_What you need to do_. Go through the listing below and list every line with "Adição".

§ §

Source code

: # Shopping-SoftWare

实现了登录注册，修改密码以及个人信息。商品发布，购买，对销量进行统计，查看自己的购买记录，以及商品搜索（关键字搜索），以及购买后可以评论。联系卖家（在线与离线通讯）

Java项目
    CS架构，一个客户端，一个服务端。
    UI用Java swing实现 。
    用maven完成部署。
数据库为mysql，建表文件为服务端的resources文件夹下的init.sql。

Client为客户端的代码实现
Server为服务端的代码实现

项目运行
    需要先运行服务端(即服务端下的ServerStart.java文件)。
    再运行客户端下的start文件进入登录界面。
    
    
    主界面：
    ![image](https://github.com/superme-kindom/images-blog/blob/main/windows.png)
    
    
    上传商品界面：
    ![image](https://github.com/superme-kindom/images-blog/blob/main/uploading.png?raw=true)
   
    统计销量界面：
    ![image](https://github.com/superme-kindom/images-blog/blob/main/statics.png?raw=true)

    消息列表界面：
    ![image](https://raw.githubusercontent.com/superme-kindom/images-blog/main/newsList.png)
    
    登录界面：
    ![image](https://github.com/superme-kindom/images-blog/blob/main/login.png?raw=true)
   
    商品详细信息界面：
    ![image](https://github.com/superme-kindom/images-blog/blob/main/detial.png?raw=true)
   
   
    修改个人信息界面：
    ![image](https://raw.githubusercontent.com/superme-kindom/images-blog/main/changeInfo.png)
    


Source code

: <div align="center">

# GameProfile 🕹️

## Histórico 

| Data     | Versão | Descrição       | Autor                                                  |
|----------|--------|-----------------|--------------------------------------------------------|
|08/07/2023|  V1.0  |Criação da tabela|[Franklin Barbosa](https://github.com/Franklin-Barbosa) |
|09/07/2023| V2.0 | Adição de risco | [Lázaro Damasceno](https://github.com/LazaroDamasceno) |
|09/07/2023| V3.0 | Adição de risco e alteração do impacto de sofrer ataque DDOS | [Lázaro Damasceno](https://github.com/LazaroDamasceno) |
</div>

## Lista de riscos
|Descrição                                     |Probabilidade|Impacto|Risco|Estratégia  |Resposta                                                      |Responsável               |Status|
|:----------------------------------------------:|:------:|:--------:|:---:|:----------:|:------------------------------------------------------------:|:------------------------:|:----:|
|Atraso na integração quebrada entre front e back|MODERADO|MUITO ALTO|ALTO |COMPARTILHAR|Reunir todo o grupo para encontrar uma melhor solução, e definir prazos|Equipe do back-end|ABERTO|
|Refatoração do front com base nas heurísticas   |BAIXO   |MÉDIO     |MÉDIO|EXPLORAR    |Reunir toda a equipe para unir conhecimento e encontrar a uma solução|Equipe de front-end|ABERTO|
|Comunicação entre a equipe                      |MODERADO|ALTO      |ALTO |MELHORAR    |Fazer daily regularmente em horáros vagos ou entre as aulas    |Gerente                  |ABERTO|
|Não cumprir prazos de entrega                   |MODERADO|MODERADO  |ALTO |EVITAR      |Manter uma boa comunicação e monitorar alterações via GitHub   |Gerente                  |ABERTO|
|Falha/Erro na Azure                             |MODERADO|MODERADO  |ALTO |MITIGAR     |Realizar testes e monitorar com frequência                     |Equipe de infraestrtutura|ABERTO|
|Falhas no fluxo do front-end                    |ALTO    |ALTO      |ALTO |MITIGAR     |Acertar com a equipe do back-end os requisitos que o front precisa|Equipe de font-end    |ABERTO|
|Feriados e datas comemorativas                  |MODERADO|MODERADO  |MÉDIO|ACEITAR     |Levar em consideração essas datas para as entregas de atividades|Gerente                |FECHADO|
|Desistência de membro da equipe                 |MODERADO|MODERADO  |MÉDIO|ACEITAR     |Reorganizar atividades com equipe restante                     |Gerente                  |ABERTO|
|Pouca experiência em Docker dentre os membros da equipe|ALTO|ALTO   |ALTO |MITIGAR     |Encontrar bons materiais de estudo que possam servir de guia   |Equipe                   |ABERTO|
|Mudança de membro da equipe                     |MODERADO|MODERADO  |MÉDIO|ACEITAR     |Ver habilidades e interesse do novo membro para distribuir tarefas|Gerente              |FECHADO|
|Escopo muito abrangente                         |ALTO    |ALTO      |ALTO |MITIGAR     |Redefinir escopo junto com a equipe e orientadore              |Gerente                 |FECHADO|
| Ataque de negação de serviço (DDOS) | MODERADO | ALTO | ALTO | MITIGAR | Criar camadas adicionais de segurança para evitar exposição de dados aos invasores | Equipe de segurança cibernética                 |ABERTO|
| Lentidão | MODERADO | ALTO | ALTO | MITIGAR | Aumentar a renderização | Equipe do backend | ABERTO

§ §

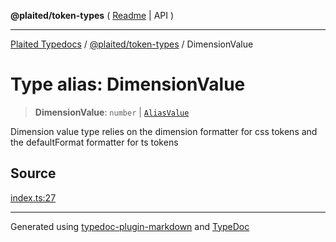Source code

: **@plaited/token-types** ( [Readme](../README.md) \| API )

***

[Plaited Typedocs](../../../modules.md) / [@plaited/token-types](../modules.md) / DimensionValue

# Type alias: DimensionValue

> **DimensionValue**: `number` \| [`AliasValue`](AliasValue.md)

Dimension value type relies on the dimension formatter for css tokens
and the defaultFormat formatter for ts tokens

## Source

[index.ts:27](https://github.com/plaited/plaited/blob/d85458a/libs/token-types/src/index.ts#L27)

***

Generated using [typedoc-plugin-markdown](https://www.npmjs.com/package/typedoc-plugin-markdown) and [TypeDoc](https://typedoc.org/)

§ §

_Finished task_.
|09/07/2023| V2.0 | Adição de risco | [Lázaro Damasceno](https://github.com/LazaroDamasceno) |
|09/07/2023| V3.0 | Adição de risco e alteração do impacto de sofrer ataque DDOS | [Lázaro Damasceno](https://github.com/LazaroDamasceno) |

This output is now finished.